_WHAT IS BEING ASKED:_ Write out every line below that includes the word "reference".

_Stored data:_
- Opening Delimiter -

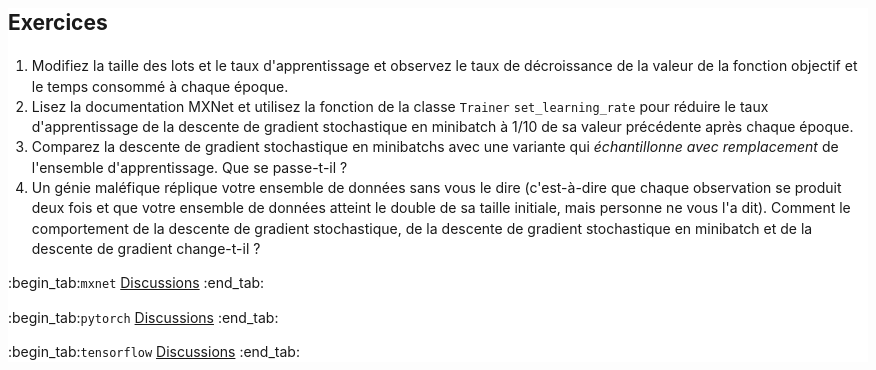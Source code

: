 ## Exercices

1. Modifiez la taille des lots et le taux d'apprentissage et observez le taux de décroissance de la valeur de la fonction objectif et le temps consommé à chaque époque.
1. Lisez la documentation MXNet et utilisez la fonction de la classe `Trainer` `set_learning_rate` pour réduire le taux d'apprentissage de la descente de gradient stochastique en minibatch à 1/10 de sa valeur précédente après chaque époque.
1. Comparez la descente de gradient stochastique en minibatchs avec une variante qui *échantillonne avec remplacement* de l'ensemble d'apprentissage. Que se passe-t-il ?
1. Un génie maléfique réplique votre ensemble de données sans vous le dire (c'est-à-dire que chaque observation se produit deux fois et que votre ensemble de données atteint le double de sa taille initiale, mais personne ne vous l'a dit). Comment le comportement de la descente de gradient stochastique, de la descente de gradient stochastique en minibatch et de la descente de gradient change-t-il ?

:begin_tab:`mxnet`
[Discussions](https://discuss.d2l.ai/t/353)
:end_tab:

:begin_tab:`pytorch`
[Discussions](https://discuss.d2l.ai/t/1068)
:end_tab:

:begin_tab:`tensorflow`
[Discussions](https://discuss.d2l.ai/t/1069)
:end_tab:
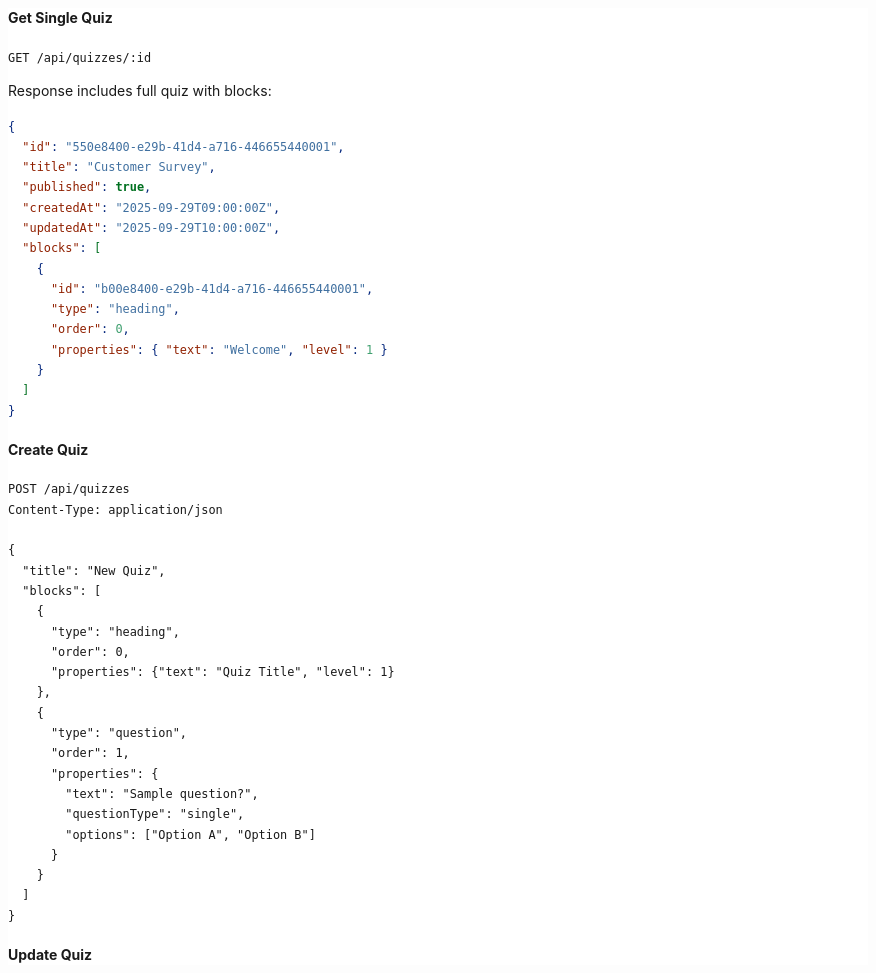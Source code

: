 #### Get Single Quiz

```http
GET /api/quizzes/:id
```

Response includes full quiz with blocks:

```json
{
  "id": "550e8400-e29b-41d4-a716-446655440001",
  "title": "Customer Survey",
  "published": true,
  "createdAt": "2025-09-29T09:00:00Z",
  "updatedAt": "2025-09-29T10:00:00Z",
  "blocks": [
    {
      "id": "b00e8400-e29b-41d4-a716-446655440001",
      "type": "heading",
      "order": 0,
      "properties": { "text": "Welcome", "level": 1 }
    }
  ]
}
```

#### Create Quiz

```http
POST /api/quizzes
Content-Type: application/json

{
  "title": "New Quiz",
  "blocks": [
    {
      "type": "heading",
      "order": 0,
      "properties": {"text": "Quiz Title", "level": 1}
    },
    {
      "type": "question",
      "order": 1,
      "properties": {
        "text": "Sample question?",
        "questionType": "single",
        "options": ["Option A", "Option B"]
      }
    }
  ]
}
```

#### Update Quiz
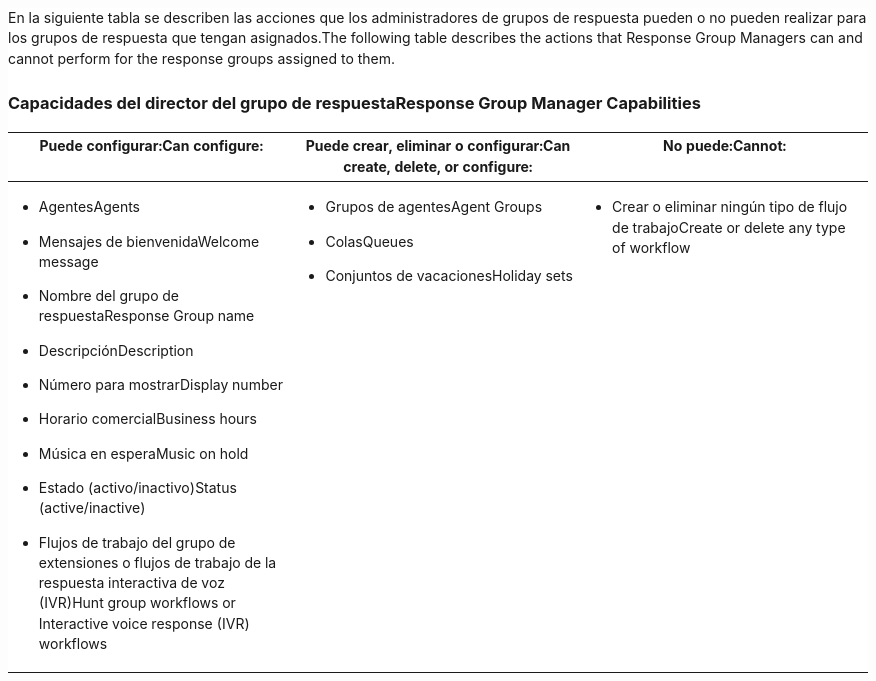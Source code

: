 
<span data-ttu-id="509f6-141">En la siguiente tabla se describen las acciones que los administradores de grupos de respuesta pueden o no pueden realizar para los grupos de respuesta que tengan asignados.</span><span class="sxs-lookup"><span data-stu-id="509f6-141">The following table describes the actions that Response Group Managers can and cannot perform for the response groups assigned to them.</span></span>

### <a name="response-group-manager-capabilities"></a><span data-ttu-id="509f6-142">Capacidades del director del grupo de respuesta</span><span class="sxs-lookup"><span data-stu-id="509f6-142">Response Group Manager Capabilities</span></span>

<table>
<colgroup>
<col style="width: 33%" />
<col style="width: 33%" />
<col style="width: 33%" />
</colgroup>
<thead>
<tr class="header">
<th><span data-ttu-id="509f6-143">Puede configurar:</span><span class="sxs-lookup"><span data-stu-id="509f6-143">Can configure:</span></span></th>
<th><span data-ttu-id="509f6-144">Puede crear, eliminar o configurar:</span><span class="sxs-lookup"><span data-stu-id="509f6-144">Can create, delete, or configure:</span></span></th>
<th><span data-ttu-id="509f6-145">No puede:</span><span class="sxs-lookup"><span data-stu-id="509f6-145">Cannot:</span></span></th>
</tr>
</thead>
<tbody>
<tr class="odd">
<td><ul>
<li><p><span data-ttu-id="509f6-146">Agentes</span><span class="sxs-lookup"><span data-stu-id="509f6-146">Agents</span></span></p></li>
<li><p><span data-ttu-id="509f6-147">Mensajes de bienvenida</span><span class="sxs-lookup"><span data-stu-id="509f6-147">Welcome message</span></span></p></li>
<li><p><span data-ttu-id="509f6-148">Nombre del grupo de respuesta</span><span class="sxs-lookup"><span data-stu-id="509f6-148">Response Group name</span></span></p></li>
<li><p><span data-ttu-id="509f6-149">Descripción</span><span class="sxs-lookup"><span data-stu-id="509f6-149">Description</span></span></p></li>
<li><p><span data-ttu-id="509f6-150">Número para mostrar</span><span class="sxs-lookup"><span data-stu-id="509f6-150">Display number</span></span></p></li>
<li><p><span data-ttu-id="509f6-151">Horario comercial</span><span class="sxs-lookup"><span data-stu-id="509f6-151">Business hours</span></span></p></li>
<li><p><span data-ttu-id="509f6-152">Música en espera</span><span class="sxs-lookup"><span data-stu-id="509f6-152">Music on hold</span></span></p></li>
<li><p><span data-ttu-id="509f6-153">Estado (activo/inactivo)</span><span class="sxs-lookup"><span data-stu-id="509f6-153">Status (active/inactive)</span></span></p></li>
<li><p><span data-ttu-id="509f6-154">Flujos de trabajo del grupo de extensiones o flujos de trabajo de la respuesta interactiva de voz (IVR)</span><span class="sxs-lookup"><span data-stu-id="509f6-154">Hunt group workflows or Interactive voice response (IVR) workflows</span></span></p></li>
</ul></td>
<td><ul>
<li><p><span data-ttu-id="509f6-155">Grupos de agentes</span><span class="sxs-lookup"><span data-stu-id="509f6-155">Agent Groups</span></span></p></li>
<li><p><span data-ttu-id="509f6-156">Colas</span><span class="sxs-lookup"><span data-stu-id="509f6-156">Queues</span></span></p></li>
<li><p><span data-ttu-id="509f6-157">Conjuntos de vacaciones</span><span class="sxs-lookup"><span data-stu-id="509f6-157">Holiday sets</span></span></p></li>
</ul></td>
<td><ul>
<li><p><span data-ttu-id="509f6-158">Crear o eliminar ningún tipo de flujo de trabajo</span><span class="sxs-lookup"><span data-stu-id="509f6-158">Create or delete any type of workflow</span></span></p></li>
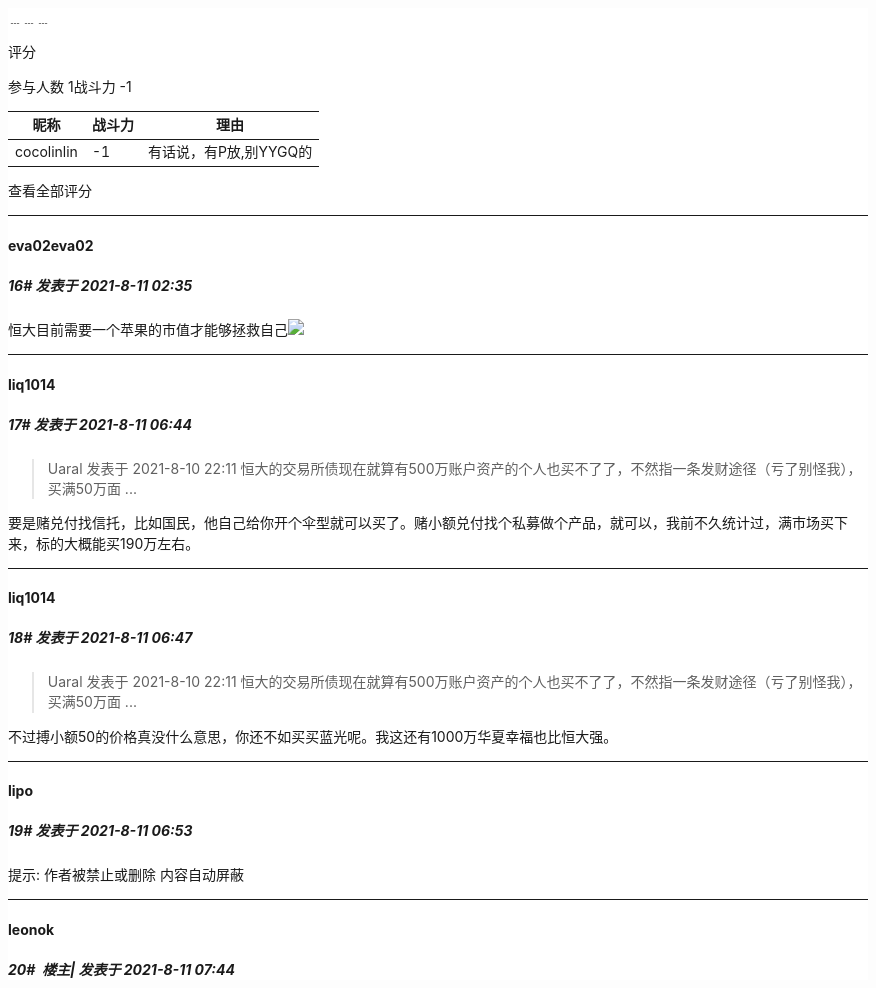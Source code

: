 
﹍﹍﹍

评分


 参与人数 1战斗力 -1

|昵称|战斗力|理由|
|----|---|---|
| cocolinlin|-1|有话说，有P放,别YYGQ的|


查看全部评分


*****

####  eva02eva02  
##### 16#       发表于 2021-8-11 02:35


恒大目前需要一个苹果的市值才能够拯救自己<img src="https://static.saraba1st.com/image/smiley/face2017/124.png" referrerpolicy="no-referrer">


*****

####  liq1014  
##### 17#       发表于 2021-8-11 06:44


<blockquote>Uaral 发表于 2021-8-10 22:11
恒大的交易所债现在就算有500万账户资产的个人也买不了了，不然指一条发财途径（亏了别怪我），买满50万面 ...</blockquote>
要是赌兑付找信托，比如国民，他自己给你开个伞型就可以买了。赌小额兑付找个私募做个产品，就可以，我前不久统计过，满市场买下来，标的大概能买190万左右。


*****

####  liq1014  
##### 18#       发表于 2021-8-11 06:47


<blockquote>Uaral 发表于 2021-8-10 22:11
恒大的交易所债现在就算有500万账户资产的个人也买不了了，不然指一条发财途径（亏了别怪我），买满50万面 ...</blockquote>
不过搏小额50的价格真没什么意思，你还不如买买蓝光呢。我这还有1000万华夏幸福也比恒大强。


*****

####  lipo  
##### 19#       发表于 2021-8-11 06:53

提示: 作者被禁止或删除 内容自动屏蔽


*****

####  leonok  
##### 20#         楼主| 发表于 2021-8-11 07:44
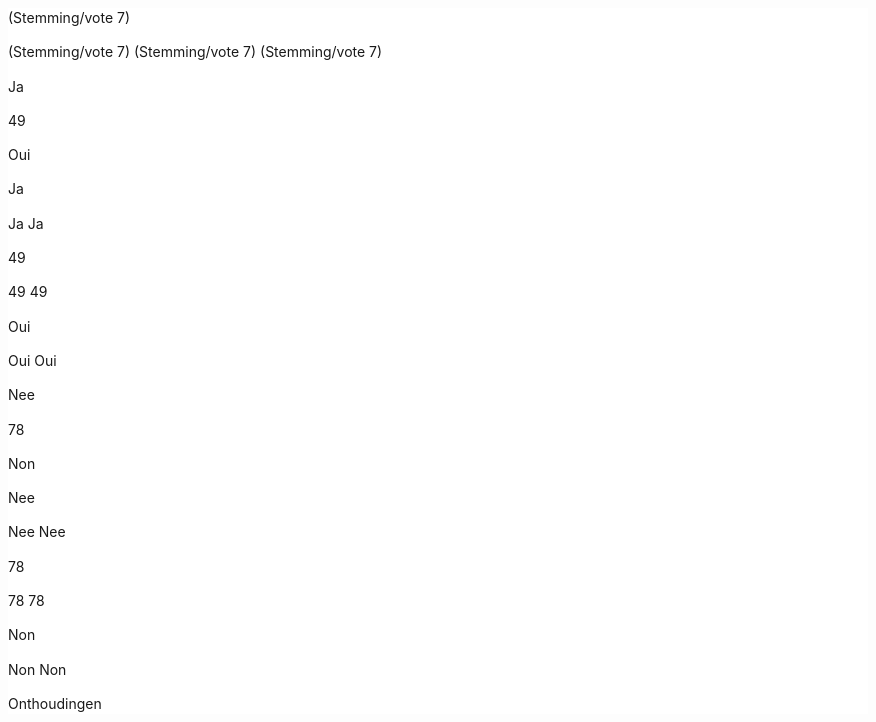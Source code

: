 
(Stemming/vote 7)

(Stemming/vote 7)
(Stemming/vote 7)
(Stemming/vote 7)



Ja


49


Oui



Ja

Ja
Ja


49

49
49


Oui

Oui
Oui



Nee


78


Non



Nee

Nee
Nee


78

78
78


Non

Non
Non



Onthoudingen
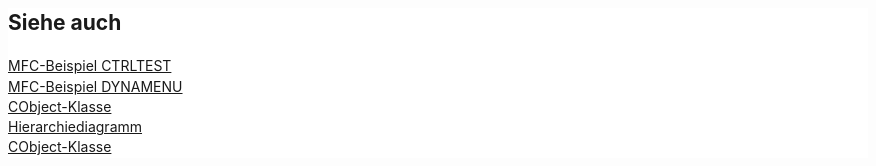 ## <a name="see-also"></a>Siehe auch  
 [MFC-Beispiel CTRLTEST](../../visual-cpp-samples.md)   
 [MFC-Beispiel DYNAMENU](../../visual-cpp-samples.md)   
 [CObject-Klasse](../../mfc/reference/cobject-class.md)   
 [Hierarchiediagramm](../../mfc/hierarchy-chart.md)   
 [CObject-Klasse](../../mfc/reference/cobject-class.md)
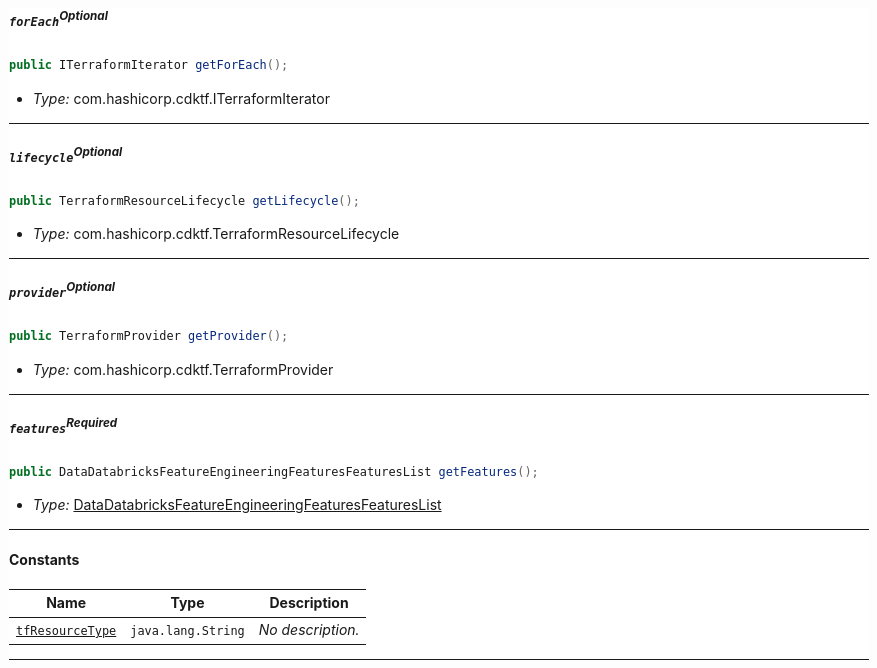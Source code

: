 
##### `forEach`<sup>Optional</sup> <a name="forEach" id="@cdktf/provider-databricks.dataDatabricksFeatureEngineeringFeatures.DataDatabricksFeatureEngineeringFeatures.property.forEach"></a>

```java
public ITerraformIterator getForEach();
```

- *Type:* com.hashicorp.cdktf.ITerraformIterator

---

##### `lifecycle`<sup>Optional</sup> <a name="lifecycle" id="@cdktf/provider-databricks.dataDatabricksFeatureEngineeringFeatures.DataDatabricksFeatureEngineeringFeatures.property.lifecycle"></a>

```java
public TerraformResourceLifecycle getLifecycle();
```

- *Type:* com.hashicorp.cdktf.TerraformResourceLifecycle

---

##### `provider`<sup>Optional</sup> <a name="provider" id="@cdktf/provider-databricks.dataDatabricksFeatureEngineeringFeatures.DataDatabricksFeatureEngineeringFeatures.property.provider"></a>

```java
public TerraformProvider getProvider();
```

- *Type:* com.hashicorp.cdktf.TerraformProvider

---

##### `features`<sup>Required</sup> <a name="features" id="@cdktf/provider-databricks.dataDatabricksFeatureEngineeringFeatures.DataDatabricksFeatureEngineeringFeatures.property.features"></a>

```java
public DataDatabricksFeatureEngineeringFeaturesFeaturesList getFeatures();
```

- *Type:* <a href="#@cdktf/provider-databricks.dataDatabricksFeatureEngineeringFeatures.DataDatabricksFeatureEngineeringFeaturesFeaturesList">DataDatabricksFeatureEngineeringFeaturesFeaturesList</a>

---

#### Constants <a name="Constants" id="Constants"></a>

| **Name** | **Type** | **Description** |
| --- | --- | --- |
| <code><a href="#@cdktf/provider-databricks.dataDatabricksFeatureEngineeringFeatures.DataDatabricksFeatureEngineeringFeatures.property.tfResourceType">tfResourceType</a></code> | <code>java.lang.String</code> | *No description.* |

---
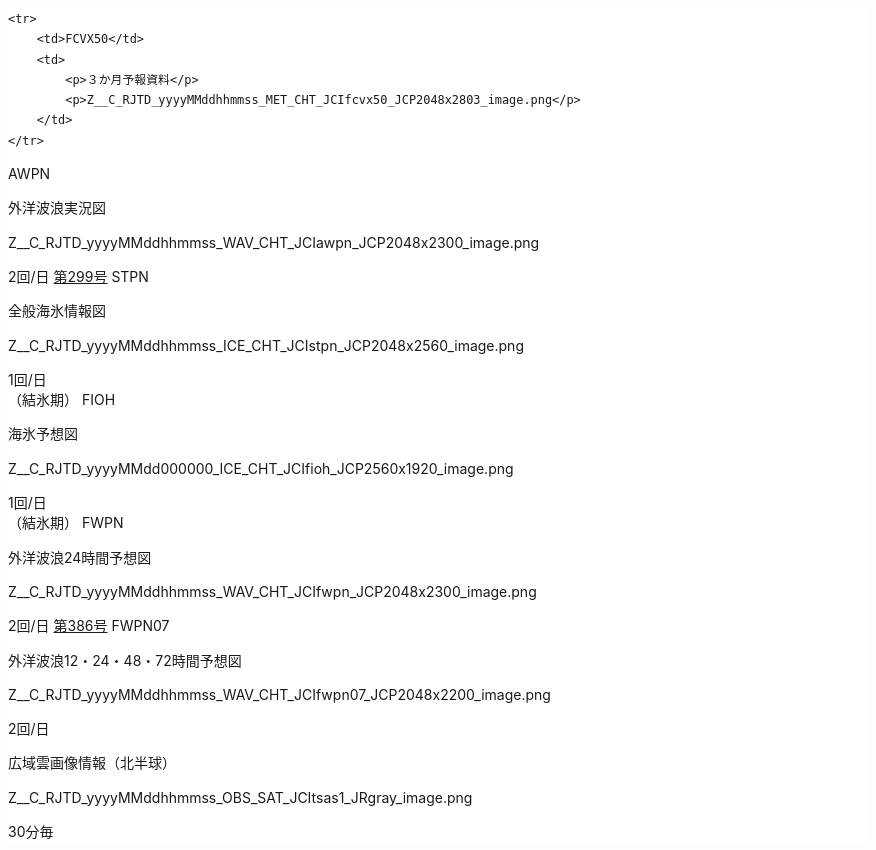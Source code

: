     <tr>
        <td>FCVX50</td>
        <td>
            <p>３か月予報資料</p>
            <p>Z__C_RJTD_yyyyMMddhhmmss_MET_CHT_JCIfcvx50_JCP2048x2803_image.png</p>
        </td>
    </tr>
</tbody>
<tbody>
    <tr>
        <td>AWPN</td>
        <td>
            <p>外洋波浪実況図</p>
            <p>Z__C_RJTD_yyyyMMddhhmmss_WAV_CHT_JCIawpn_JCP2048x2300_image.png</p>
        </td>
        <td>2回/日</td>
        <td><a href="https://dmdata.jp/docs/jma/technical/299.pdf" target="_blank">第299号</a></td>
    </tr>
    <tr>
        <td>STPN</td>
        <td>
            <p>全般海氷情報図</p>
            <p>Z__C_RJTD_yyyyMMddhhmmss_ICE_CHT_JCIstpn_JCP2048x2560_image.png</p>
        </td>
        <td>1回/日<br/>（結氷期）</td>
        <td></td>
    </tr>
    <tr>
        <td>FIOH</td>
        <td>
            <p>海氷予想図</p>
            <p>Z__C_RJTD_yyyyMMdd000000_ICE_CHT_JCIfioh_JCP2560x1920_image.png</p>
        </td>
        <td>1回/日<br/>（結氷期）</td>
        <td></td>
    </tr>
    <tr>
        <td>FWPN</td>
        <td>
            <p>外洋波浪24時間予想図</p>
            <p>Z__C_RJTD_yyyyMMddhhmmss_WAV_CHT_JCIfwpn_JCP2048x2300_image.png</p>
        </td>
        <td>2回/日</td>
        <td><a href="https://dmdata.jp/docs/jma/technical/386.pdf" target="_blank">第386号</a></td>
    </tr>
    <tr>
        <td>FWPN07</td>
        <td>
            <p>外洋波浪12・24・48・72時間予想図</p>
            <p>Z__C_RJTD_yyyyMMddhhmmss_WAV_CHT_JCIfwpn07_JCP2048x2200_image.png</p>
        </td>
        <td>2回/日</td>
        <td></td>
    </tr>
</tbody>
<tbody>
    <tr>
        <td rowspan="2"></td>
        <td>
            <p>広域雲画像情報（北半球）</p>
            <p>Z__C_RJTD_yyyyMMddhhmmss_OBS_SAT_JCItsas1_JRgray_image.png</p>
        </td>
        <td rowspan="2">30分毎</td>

- Closing Delimiter -

_WRITTEN REPLY:_
 [CObject-Klasse](../../mfc/reference/cobject-class.md)   
 [CObject-Klasse](../../mfc/reference/cobject-class.md)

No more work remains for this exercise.